Voller Elan schlug Fatima vor, dass Majid mir die Stadt zeigen sollte, denn ich hatte das Lager noch nicht verlassen, seit ich vor einem Monat angekommen war. Er zögerte, und ich
war peinlich berührt. Fatimas Absichten waren offensichtlich und brachten uns in eine unangenehme Lage. Yussuf schaute unzufrieden drein bei der Vorstellung, dass seine unverheiratete Schwester alleine mit einem fremden Mann gesehen würde. Natürlich vertraute er Majid.

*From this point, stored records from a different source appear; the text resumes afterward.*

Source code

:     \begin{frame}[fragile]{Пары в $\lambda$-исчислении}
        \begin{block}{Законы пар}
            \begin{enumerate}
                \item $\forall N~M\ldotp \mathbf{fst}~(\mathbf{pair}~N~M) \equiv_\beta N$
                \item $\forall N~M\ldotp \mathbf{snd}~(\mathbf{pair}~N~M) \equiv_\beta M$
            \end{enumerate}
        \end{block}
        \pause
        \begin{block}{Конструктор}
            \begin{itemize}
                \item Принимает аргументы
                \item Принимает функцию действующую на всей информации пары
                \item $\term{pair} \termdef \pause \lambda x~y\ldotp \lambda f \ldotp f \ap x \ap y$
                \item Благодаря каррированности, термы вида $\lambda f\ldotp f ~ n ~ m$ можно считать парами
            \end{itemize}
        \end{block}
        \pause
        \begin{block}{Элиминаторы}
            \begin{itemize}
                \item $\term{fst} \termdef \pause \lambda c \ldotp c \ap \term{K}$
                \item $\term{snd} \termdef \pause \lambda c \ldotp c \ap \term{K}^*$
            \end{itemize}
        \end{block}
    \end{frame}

Aber man musste bestimmte Regeln einhalten. Das gehörte sich einfach.
»Ich meine doch nur, dass Amal dir bei den Geburten helfen kann«, erklärte Fatima unbeirrt.
Majid arbeitete regelmäßig ehrenamtlich im Lager, was hieß, dass er ziemlich viele Geburten leiten musste.
Fatima fügte hinzu: »Umm Yussuf, Friede ihrer Seele, war Hebamme und gab Amal ihr Wissen weiter. Zusammen haben die beiden viele Babys in Jenin auf die Welt geholt.«
Dalia und ich waren ein Team gewesen.
Majid schaute Yussuf an, denn er war das Oberhaupt der Familie. Mein Bruder widersprach nicht, daraufhin nahm Majid meine Hilfe gerne an. »Umm Laith wird nächste Woche ihr Kind bekommen.« Er sagte, er fühle sich geehrt, wenn ich ihm assistieren würde. Natürlich nur, wenn ich wollte.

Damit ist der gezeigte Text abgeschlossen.